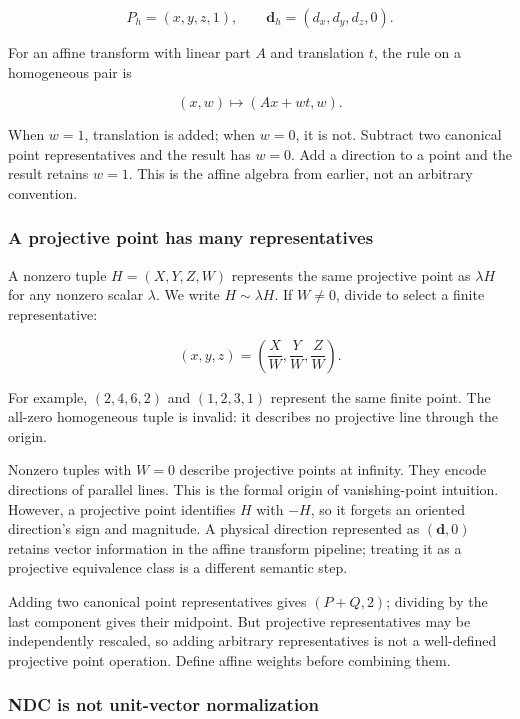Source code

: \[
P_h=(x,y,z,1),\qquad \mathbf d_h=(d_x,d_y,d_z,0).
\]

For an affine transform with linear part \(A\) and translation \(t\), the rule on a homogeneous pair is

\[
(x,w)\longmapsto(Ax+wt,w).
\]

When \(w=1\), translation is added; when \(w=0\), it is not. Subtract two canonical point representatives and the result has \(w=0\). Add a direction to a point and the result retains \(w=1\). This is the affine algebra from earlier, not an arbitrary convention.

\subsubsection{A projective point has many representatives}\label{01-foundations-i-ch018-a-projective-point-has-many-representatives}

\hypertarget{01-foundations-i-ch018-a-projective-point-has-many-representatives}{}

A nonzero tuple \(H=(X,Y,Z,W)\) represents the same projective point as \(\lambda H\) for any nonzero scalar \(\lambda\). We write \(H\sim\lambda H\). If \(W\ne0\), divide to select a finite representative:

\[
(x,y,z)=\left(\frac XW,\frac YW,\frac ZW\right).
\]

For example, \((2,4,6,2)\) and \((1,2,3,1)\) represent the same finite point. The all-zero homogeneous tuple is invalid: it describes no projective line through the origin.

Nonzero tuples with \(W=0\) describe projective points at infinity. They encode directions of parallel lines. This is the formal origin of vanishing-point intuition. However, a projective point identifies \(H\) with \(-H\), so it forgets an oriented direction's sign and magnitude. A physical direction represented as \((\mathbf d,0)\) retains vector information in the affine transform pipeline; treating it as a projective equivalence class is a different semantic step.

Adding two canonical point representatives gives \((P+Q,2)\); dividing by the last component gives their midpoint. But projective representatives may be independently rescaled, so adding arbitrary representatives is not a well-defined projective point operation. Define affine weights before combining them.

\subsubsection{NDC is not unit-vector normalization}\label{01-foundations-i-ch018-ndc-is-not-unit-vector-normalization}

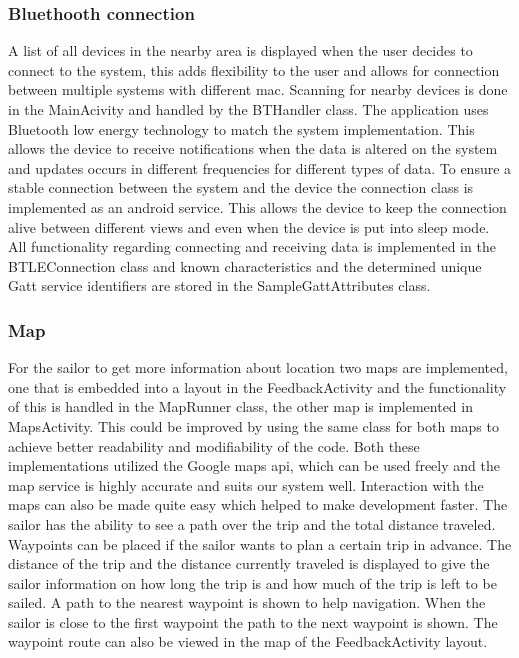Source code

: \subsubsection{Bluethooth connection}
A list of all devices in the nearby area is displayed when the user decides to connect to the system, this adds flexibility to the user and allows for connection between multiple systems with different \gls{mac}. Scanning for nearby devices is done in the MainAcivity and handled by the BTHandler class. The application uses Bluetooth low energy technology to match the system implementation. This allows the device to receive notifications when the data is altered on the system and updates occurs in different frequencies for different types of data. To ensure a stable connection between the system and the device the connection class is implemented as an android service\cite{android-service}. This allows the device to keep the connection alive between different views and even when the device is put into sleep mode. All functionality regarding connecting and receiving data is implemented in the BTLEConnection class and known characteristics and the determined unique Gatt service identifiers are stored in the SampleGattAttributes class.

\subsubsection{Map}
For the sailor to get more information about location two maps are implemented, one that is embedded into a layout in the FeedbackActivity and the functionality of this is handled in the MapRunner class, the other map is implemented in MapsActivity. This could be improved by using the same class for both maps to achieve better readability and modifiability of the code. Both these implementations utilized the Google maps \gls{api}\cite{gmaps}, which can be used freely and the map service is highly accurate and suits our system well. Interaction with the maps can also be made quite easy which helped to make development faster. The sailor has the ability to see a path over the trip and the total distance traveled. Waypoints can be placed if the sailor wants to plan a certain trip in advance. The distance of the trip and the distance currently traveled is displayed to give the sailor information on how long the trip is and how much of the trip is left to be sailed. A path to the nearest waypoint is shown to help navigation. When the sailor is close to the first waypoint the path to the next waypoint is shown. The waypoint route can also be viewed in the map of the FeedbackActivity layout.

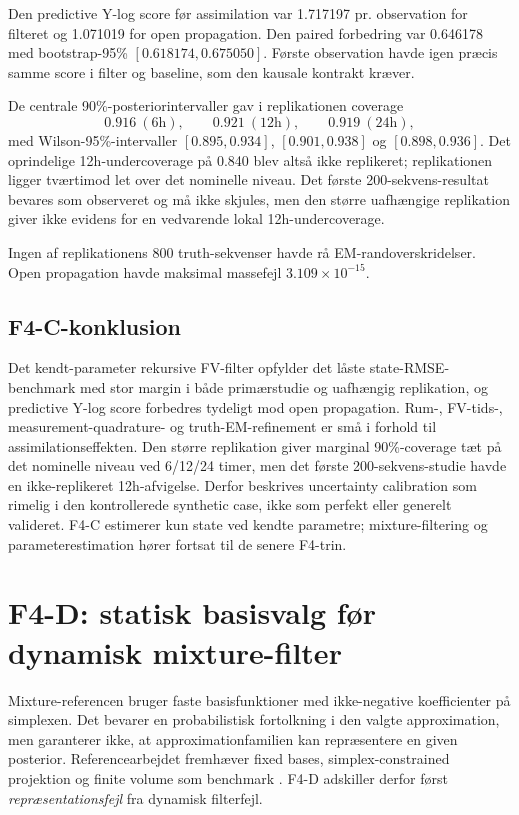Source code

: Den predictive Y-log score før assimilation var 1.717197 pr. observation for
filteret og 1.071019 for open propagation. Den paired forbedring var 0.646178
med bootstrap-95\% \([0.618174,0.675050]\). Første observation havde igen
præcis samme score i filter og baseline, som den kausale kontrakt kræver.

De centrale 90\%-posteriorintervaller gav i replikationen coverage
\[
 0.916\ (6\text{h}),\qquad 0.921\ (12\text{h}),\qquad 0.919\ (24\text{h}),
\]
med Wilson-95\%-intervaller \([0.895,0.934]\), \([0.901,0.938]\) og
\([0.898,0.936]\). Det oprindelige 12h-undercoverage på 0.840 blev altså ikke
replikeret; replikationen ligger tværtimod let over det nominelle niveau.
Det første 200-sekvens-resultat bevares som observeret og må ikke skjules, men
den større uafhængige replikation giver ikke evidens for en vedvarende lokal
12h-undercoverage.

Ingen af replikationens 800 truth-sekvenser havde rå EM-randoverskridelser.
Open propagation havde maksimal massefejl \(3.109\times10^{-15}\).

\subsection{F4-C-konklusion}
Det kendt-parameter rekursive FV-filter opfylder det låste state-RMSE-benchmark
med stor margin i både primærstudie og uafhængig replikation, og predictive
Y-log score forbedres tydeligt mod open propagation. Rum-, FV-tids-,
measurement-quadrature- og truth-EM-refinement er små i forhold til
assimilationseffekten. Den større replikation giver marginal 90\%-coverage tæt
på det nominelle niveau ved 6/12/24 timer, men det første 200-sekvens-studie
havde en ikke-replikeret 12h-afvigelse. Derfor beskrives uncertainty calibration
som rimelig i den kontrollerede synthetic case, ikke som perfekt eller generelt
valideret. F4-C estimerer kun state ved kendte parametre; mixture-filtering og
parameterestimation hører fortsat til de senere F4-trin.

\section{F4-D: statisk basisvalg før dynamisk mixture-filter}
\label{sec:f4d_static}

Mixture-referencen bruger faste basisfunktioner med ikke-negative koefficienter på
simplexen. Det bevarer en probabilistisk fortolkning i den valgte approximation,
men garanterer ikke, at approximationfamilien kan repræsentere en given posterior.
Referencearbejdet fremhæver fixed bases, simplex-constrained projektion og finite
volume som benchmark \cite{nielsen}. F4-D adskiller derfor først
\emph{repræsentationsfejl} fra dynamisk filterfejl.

============================================================

* TASK TO COMPLETE
Look through the material above and work out how many of its lines contain "replikeret". State the number only.

* SOLUTION
2